Not mastering a language or being illiterate also determines the social rank of a person and draws an imaginary boundary beyond which there exists no potential for social advancement. The graphic notations of Yto Barrada’s grandmother, which the photographer included in her series of pictures The Telephone Books (or the Recipe Books) (2010) are, therefore, much more than just doodles. These are mnemonic sketches that the woman used as an illiterate to remember the most important phone numbers — a kind of substitute characters that convey the detours and ingenuity necessary for compensating the drawback.

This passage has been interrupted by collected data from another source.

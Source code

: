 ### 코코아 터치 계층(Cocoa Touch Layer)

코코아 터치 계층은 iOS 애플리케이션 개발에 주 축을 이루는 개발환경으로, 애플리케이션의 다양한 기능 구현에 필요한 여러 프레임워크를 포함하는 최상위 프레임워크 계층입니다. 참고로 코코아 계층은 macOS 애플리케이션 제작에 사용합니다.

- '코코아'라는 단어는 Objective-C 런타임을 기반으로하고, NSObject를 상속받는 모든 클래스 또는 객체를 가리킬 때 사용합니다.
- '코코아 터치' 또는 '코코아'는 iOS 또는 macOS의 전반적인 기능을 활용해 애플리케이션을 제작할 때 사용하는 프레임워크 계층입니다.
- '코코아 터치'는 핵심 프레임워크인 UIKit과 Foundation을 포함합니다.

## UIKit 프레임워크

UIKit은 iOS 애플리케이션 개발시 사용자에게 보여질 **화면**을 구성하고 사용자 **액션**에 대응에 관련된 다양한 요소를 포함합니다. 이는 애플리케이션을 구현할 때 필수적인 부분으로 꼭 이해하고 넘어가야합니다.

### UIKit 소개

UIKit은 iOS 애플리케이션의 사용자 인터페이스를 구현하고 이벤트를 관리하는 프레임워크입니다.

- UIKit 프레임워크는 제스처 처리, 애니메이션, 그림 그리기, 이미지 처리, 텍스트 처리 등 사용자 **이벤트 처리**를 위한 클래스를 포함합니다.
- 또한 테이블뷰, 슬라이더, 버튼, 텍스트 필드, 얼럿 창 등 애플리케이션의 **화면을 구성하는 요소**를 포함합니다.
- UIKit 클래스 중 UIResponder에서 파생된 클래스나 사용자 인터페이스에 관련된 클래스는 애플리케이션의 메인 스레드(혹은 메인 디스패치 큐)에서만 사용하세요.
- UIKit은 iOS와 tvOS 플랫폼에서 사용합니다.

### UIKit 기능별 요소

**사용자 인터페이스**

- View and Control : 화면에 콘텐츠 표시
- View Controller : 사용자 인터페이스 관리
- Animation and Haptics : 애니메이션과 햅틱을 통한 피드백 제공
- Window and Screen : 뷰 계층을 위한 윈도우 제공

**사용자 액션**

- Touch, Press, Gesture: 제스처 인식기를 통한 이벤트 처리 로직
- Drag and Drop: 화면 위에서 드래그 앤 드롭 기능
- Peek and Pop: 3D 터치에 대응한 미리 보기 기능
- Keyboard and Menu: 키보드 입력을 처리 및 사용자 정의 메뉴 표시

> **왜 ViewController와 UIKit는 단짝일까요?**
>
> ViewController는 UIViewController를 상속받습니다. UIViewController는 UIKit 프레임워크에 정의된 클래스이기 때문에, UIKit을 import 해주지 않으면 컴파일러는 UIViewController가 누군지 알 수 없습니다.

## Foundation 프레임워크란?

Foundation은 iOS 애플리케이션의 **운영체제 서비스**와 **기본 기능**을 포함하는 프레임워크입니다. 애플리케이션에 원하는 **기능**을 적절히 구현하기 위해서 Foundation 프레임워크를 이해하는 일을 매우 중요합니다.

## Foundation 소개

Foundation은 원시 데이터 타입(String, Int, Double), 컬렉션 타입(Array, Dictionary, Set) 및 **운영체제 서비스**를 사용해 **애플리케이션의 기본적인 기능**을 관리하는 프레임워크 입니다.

Aspects of the constitutive role of language in the formation of a personal or cultural identity are expressed in the works of Sharon Hayes, Daniela Keiser and Goran Galić / Gian-Reto Gredig. In the four monologues, which Sharon Hayes reproduces from existing video tapes from the 1970s (Symbionese Liberation Army (2003)), the kidnapped daughter of a billionaire, Patty Hearst, expresses her solidarity with her captors more and more, from one recording to the next, and ultimately takes on a new identity. The speech itself, the fumbling generation of a monologue, is indeed a theme as well in this work, yet Hayes lets an unseen audience correct the memorised text halfway through and prompt when it deviates from the text or loses the thread.

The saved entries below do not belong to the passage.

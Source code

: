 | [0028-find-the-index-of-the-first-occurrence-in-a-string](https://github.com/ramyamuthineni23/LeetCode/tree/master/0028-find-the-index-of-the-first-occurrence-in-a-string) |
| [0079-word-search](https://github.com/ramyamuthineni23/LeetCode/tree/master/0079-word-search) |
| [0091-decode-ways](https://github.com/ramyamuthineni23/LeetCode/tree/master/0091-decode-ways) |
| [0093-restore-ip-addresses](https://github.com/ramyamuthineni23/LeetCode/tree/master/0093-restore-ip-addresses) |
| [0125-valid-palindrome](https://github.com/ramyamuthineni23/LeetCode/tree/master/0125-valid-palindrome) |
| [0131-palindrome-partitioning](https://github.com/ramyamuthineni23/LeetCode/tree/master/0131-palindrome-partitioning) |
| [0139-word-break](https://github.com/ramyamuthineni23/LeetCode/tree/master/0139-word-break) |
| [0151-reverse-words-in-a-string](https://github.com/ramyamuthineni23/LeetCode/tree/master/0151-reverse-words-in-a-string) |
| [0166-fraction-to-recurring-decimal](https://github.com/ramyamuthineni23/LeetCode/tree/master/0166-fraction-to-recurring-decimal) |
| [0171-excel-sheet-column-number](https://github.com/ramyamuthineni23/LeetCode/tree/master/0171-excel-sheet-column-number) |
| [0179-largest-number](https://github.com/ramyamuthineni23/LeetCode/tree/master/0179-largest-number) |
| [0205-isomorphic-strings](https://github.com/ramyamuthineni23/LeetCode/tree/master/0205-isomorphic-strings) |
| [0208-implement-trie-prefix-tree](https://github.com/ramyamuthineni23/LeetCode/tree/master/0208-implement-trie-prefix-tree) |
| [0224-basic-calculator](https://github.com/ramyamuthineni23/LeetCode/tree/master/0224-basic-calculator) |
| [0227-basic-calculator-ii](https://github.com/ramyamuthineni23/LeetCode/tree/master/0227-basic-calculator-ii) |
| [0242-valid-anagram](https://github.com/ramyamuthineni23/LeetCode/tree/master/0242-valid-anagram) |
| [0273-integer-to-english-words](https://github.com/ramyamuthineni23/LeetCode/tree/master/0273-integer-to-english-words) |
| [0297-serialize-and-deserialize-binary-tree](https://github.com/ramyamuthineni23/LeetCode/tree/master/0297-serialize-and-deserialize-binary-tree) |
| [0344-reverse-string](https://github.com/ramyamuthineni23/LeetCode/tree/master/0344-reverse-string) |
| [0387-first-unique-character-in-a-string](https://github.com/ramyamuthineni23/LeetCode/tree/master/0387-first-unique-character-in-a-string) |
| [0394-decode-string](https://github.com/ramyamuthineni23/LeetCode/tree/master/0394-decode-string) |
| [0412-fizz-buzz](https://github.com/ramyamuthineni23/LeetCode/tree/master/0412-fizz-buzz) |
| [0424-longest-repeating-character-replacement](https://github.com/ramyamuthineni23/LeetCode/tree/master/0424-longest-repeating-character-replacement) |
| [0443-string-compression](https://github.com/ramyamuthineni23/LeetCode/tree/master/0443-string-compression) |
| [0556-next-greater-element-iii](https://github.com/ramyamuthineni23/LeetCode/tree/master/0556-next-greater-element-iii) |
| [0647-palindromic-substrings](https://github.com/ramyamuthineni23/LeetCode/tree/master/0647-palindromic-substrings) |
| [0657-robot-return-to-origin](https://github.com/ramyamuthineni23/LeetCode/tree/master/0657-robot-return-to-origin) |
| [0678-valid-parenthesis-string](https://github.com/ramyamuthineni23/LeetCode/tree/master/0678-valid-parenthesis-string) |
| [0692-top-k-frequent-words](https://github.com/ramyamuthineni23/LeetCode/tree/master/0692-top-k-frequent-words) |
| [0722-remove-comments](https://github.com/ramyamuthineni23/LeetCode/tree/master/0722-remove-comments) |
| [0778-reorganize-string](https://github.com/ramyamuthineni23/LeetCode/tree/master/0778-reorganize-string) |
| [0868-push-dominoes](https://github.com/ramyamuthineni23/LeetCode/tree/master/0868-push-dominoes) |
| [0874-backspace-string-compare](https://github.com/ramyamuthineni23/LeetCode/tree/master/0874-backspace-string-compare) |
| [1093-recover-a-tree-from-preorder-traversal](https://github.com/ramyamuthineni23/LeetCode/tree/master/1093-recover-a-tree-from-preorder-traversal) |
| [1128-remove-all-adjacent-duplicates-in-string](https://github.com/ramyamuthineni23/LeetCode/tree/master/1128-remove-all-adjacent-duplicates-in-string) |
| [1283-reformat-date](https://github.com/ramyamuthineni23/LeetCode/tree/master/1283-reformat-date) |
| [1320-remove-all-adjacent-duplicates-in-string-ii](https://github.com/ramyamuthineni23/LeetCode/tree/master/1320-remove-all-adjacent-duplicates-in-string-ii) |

Daniela Keiser in her Ar & Or (2010) makes ten people from the European cultural area with relations to the Arab world write fictional biographies of a young woman from Cairo. To serve as a basis, there was only the photograph of a conservative Egyptian girl, but in "modern" clothes, playing the "blind man's bluff" in a park. The texts are in the original language as well as translated into Arabic, can be read on ten tables, together with the prints of the said photograph, which were produced by different printers in Cairo. If the artist’s work is called ‹translation project›, then this is not only a description of a linguistic process, that is, the transfer of a text from one language to the other. In reality, the question moreover poses the possibility of the transfer of cultural concepts and social norms into other contexts. How do we read an image that comes from an unfamiliar frame of cultural reference, and to what extent are we able to interpret this?
The difficulties of intercultural understanding is dealt with in the video work newly created for the exhibition by Goran Galić and Gian-Reto Gredig. In advanced training workshops of large companies, with titles like How to negotiate with Arabic / Indian / international business partners, they observed the well-meant but also somewhat helpless attempts to convey in a simplified and concise form culturally shaped, social norms and behaviours in very broad cultural groups such as that of the ‹Arab world› and to instruct us on how to act or negotiate and communicate in certain situations. The works by Fiona Banner and Jorge Macchi also deal with translation in the broadest sense — the transfer of characters of one system to another.
Fiona Banner has created an alphabet in large format drawings, The Bastard Word (2006/07), which consist entirely of elements of fighter jets — a war machine that symbolises power and violence like no other. These combat machines that arouse fascination and revulsion at the same time become characters of our sign system here and thus the basis of any possible statement. In Jorge Macchi’s 12 Short Songs(2009) in contrast, headlines from American newspapers, which mostly refer to the economic crisis, become punch card perforations which are rotated through a music box that make strange-sounding and yet familiar tones.